6. The IL-2 for use according to claim 4 or 5, wherein the IL-2 is administered during the first trimester of pregnancy.

7. The IL-2 for use according to any of claims 1 to 6, wherein the IL-2 is administered at a maximum dose of 3.5 MIU/day or less, preferably 3 MIU/day or less, still preferably 2 MIU/day or less, still preferably at a dose of between 0.1 and 1.5 or 2 MUI/day.

8. The IL-2 for use according to any of claims 1-3, wherein the IL-2 is administered to a child at a dose of between 0.1 and 1 MUI/day, or between 0.5 and 1 MIU/day.

9. The IL-2 for use according to any of claims 1 to 8, wherein the IL-2 is administered repeatedly, preferably in a first course that preferably consists of at least one daily administration during 1 to 7 days, followed by a maintenance course after at least 5 days, which maintenance course preferably comprises or consists of at least one administration once every week during 1 week to 3 months.

10. The IL-2 for use according to any of claims 1 to 9, wherein said IL-2 is human IL-2 or aldesleukin or an active analogue thereof, wherein said active analogue has at least 85% or 90% amino acid identity with human wild-type IL-2, and is capable of activating Tregs, still preferably wherein said analogue is preferably an IL2 mutein that comprises a substitution at position N88 of SEQ ID NO: 2, still preferably substitution N88R or N88D.

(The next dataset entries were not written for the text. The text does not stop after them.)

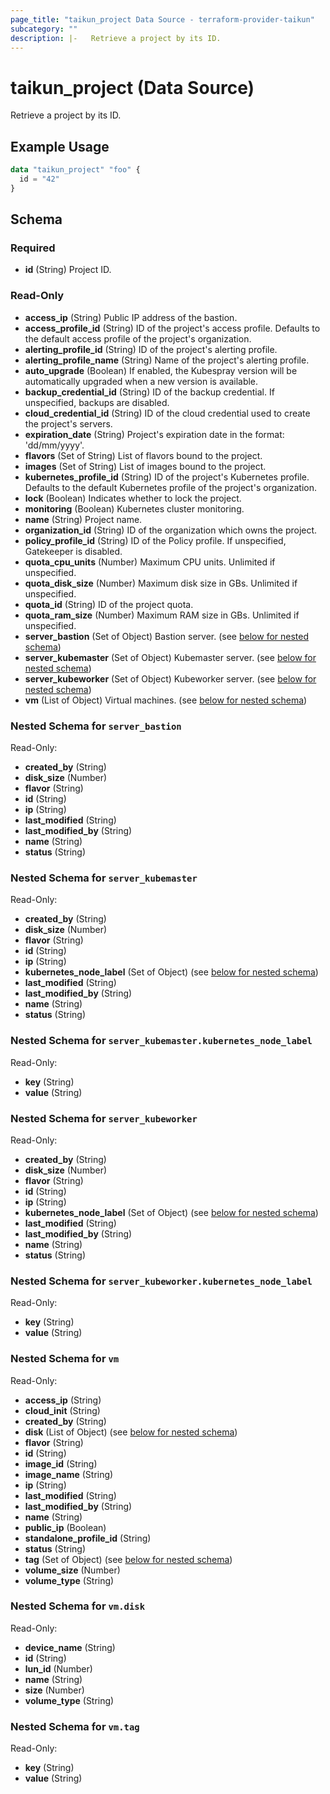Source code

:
 ```yaml
---
page_title: "taikun_project Data Source - terraform-provider-taikun"
subcategory: ""
description: |-   Retrieve a project by its ID.
---
```


# taikun_project (Data Source)

Retrieve a project by its ID.

## Example Usage

```terraform
data "taikun_project" "foo" {
  id = "42"
}
```

<!-- schema generated by tfplugindocs -->
## Schema

### Required

- **id** (String) Project ID.

### Read-Only

- **access_ip** (String) Public IP address of the bastion.
- **access_profile_id** (String) ID of the project's access profile. Defaults to the default access profile of the project's organization.
- **alerting_profile_id** (String) ID of the project's alerting profile.
- **alerting_profile_name** (String) Name of the project's alerting profile.
- **auto_upgrade** (Boolean) If enabled, the Kubespray version will be automatically upgraded when a new version is available.
- **backup_credential_id** (String) ID of the backup credential. If unspecified, backups are disabled.
- **cloud_credential_id** (String) ID of the cloud credential used to create the project's servers.
- **expiration_date** (String) Project's expiration date in the format: 'dd/mm/yyyy'.
- **flavors** (Set of String) List of flavors bound to the project.
- **images** (Set of String) List of images bound to the project.
- **kubernetes_profile_id** (String) ID of the project's Kubernetes profile. Defaults to the default Kubernetes profile of the project's organization.
- **lock** (Boolean) Indicates whether to lock the project.
- **monitoring** (Boolean) Kubernetes cluster monitoring.
- **name** (String) Project name.
- **organization_id** (String) ID of the organization which owns the project.
- **policy_profile_id** (String) ID of the Policy profile. If unspecified, Gatekeeper is disabled.
- **quota_cpu_units** (Number) Maximum CPU units. Unlimited if unspecified.
- **quota_disk_size** (Number) Maximum disk size in GBs. Unlimited if unspecified.
- **quota_id** (String) ID of the project quota.
- **quota_ram_size** (Number) Maximum RAM size in GBs. Unlimited if unspecified.
- **server_bastion** (Set of Object) Bastion server. (see [below for nested schema](#nestedatt--server_bastion))
- **server_kubemaster** (Set of Object) Kubemaster server. (see [below for nested schema](#nestedatt--server_kubemaster))
- **server_kubeworker** (Set of Object) Kubeworker server. (see [below for nested schema](#nestedatt--server_kubeworker))
- **vm** (List of Object) Virtual machines. (see [below for nested schema](#nestedatt--vm))

<a id="nestedatt--server_bastion"></a>
### Nested Schema for `server_bastion`

Read-Only:

- **created_by** (String)
- **disk_size** (Number)
- **flavor** (String)
- **id** (String)
- **ip** (String)
- **last_modified** (String)
- **last_modified_by** (String)
- **name** (String)
- **status** (String)


<a id="nestedatt--server_kubemaster"></a>
### Nested Schema for `server_kubemaster`

Read-Only:

- **created_by** (String)
- **disk_size** (Number)
- **flavor** (String)
- **id** (String)
- **ip** (String)
- **kubernetes_node_label** (Set of Object) (see [below for nested schema](#nestedobjatt--server_kubemaster--kubernetes_node_label))
- **last_modified** (String)
- **last_modified_by** (String)
- **name** (String)
- **status** (String)

<a id="nestedobjatt--server_kubemaster--kubernetes_node_label"></a>
### Nested Schema for `server_kubemaster.kubernetes_node_label`

Read-Only:

- **key** (String)
- **value** (String)



<a id="nestedatt--server_kubeworker"></a>
### Nested Schema for `server_kubeworker`

Read-Only:

- **created_by** (String)
- **disk_size** (Number)
- **flavor** (String)
- **id** (String)
- **ip** (String)
- **kubernetes_node_label** (Set of Object) (see [below for nested schema](#nestedobjatt--server_kubeworker--kubernetes_node_label))
- **last_modified** (String)
- **last_modified_by** (String)
- **name** (String)
- **status** (String)

<a id="nestedobjatt--server_kubeworker--kubernetes_node_label"></a>
### Nested Schema for `server_kubeworker.kubernetes_node_label`

Read-Only:

- **key** (String)
- **value** (String)



<a id="nestedatt--vm"></a>
### Nested Schema for `vm`

Read-Only:

- **access_ip** (String)
- **cloud_init** (String)
- **created_by** (String)
- **disk** (List of Object) (see [below for nested schema](#nestedobjatt--vm--disk))
- **flavor** (String)
- **id** (String)
- **image_id** (String)
- **image_name** (String)
- **ip** (String)
- **last_modified** (String)
- **last_modified_by** (String)
- **name** (String)
- **public_ip** (Boolean)
- **standalone_profile_id** (String)
- **status** (String)
- **tag** (Set of Object) (see [below for nested schema](#nestedobjatt--vm--tag))
- **volume_size** (Number)
- **volume_type** (String)

<a id="nestedobjatt--vm--disk"></a>
### Nested Schema for `vm.disk`

Read-Only:

- **device_name** (String)
- **id** (String)
- **lun_id** (Number)
- **name** (String)
- **size** (Number)
- **volume_type** (String)


<a id="nestedobjatt--vm--tag"></a>
### Nested Schema for `vm.tag`

Read-Only:

- **key** (String)
- **value** (String)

11. The IL-2 for use according to any of claims 1 to 10, wherein said IL-2 is conjugated to a PEG moiety, an Fc fragment, or any other moiety that improves the half-life of IL-2 or its diffusion in the central nervous system.

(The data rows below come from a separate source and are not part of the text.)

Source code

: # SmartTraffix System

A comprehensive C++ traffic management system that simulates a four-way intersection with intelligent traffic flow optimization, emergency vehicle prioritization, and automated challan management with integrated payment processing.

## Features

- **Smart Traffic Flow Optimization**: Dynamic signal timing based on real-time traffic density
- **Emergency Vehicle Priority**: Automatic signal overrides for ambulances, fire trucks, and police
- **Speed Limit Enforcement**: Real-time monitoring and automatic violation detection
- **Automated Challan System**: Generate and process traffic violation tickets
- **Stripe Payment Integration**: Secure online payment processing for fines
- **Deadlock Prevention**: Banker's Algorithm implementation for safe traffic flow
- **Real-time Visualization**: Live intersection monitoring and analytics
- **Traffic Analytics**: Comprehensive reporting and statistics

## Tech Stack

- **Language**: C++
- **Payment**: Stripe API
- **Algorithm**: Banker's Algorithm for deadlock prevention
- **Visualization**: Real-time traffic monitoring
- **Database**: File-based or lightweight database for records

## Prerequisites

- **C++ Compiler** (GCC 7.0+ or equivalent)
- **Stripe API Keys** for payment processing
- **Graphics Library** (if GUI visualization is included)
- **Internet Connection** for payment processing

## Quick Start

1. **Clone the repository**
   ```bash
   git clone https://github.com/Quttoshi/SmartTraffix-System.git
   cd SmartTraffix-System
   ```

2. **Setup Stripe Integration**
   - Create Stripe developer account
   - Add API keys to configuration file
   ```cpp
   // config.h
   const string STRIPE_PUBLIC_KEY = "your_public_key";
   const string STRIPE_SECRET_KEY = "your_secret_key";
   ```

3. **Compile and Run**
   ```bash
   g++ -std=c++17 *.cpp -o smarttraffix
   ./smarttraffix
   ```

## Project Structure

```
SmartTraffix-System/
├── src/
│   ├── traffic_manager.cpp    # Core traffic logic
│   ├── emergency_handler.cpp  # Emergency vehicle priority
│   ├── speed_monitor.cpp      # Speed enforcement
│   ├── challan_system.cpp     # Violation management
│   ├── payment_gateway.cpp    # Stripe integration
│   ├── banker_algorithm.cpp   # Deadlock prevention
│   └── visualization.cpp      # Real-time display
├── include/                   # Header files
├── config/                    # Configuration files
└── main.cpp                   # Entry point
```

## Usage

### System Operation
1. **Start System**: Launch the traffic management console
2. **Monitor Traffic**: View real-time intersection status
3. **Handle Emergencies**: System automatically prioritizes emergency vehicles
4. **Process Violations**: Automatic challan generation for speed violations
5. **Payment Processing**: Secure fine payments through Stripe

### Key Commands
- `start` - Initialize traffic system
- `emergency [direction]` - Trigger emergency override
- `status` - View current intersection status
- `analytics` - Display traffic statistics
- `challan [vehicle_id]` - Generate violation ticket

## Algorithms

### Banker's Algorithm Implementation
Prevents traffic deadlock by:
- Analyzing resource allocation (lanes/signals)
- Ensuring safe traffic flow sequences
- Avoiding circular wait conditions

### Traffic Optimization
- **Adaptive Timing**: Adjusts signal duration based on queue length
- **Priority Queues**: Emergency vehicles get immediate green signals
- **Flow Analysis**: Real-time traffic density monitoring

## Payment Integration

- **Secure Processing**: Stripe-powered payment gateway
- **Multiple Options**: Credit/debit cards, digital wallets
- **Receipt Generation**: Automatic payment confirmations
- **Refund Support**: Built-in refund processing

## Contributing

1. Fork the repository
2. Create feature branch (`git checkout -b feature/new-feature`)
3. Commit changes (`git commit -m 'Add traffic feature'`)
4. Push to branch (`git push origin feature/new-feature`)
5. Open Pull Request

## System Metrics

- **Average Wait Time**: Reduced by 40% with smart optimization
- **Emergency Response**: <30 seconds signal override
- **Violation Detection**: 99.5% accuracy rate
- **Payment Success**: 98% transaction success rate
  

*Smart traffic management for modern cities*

12. The IL-2 for use according to claim 11, wherein said IL-2 is conjugated to a beta chain of the C4b-binding protein (C4BP ) or at least one fragment or functional variant thereof that is capable of forming a dimeric protein, preferably wherein the fragment of C4BP comprises, or consists of, amino acid residues 194 to 252 of C4BP or a longer fragment of C4BP that extends at the N-term up to at most amino acid 135.

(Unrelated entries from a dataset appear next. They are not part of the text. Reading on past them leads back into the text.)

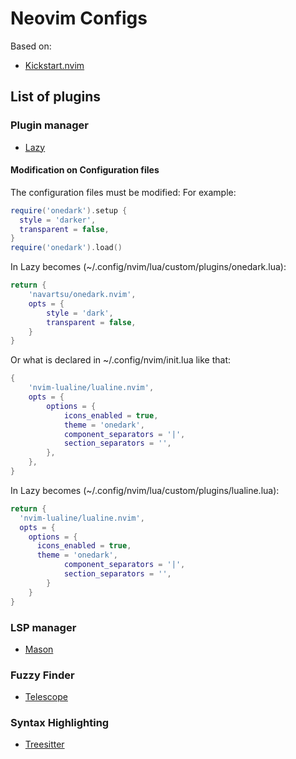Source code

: # Neovim Configs
Based on: 
* [Kickstart.nvim](https://github.com/nvim-lua/kickstart.nvim)
## List of plugins
### Plugin manager
* [Lazy](https://github.com/folke/lazy.nvim)
#### Modification on Configuration files
The configuration files must be modified:
For example:
```lua
require('onedark').setup {
  style = 'darker',
  transparent = false,
}
require('onedark').load()
```
In Lazy becomes (~/.config/nvim/lua/custom/plugins/onedark.lua): 
```lua
return {
	'navartsu/onedark.nvim',
	opts = {
		style = 'dark',
		transparent = false,
	}
}
```
Or what is declared in ~/.config/nvim/init.lua like that:
```lua
{
	'nvim-lualine/lualine.nvim',
	opts = {
		options = {
			icons_enabled = true,
			theme = 'onedark',
			component_separators = '|',
			section_separators = '',
		},
	},
}
```
In Lazy becomes (~/.config/nvim/lua/custom/plugins/lualine.lua): 
```lua
return {
  'nvim-lualine/lualine.nvim',
  opts = {
    options = {
      icons_enabled = true,
      theme = 'onedark',
			component_separators = '|',
			section_separators = '',
		}
	}
}
```
### LSP manager
* [Mason](https://github.com/williamboman/mason.nvim)
### Fuzzy Finder
* [Telescope](https://github.com/nvim-telescope/telescope.nvim)
### Syntax Highlighting
* [Treesitter](https://github.com/nvim-treesitter/nvim-treesitter)
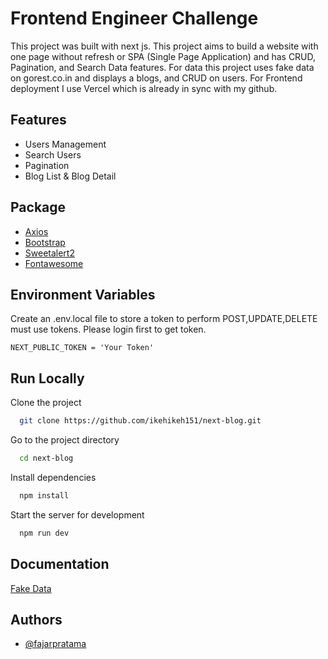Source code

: # Frontend Engineer Challenge

This project was built with next js. This project aims to build a website with one page without refresh or SPA (Single Page Application) and has CRUD, Pagination, and Search Data features. For data this project uses fake data on gorest.co.in and displays a blogs, and CRUD on users. For Frontend deployment I use Vercel which is already in sync with my github.

## Features

- Users Management
- Search Users
- Pagination
- Blog List & Blog Detail

## Package

- [Axios](https://www.npmjs.com/package/axios)
- [Bootstrap](npmjs.com/package/bootstrap)
- [Sweetalert2](https://sweetalert2.github.io/)
- [Fontawesome](https://fontawesome.com/v5/docs/web/use-with/react#get-started)

## Environment Variables

Create an .env.local file to store a token to perform POST,UPDATE,DELETE must use tokens. Please login first to get token.

```
NEXT_PUBLIC_TOKEN = 'Your Token'
```

## Run Locally

Clone the project

```bash
  git clone https://github.com/ikehikeh151/next-blog.git
```

Go to the project directory

```bash
  cd next-blog
```

Install dependencies

```bash
  npm install
```

Start the server for development

```bash
  npm run dev
```

## Documentation

[Fake Data](https://gorest.co.in/)

## Authors

- [@fajarpratama](https://github.com/ikehikeh151)
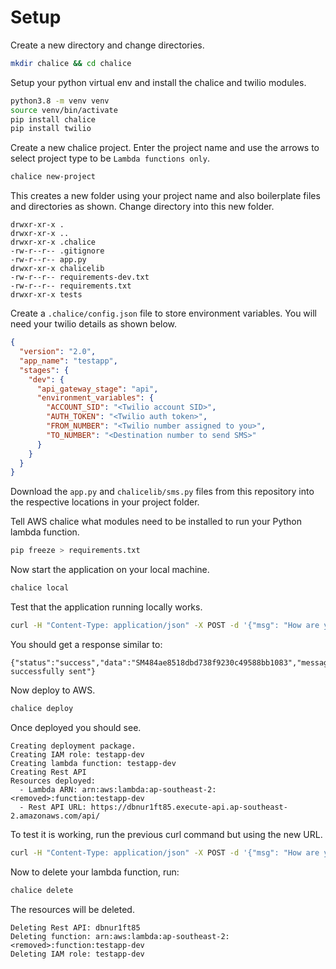 # Setup

Create a new directory and change directories.
```sh
mkdir chalice && cd chalice
```
Setup your python virtual env and install the chalice and twilio modules.
```sh
python3.8 -m venv venv
source venv/bin/activate
pip install chalice
pip install twilio
```
Create a new chalice project. Enter the project name and use the arrows to select project type to be `Lambda functions only`. 
```sh
chalice new-project
```
This creates a new folder using your project name and also boilerplate files and directories as shown. Change directory into this new folder.
```
drwxr-xr-x .
drwxr-xr-x ..
drwxr-xr-x .chalice
-rw-r--r-- .gitignore
-rw-r--r-- app.py
drwxr-xr-x chalicelib
-rw-r--r-- requirements-dev.txt
-rw-r--r-- requirements.txt
drwxr-xr-x tests
```
Create a `.chalice/config.json` file to store environment variables. You will need your twilio details as shown below.
```json
{
  "version": "2.0",
  "app_name": "testapp",
  "stages": {
    "dev": {
      "api_gateway_stage": "api",
      "environment_variables": {
        "ACCOUNT_SID": "<Twilio account SID>",
        "AUTH_TOKEN": "<Twilio auth token>",
        "FROM_NUMBER": "<Twilio number assigned to you>",
        "TO_NUMBER": "<Destination number to send SMS>"
      }
    }
  }
}
```
Download the `app.py` and `chalicelib/sms.py` files from this repository into the respective locations in your project folder.

Tell AWS chalice what modules need to be installed to run your Python lambda function.
```sh
pip freeze > requirements.txt
```
Now start the application on your local machine.
```sh
chalice local
```
Test that the application running locally works.
```sh
curl -H "Content-Type: application/json" -X POST -d '{"msg": "How are you?"}' http://localhost:8000/service/sms/send
```
You should get a response similar to:
```
{"status":"success","data":"SM484ae8518dbd738f9230c49588bb1083","message":"SMS successfully sent"}
```
Now deploy to AWS.
```sh
chalice deploy
```
Once deployed you should see.
```
Creating deployment package.
Creating IAM role: testapp-dev
Creating lambda function: testapp-dev
Creating Rest API
Resources deployed:
  - Lambda ARN: arn:aws:lambda:ap-southeast-2:<removed>:function:testapp-dev
  - Rest API URL: https://dbnur1ft85.execute-api.ap-southeast-2.amazonaws.com/api/
```
To test it is working, run the previous curl command but using the new URL.
```sh
curl -H "Content-Type: application/json" -X POST -d '{"msg": "How are you?"}' https://dbnur1ft85.execute-api.ap-southeast-2.amazonaws.com/api/service/sms/send
```
Now to delete your lambda function, run:
```sh
chalice delete
```
The resources will be deleted.
```
Deleting Rest API: dbnur1ft85
Deleting function: arn:aws:lambda:ap-southeast-2:<removed>:function:testapp-dev
Deleting IAM role: testapp-dev
```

13. The IL-2 for use according to any of claims 1 to 12, wherein said IL-2 is expressed in vivo after administration with a nucleic acid encoding said IL-2.

14. The IL-2 for use according to claim 13, wherein the nucleic acid is carried by an RNA or a viral vector, preferably an adeno-virus associated virus (AAV).

15. The IL-2 for use according to any of claims 1 to 14, wherein said IL-2 is administered by subcutaneous, intramuscular or intradermal route.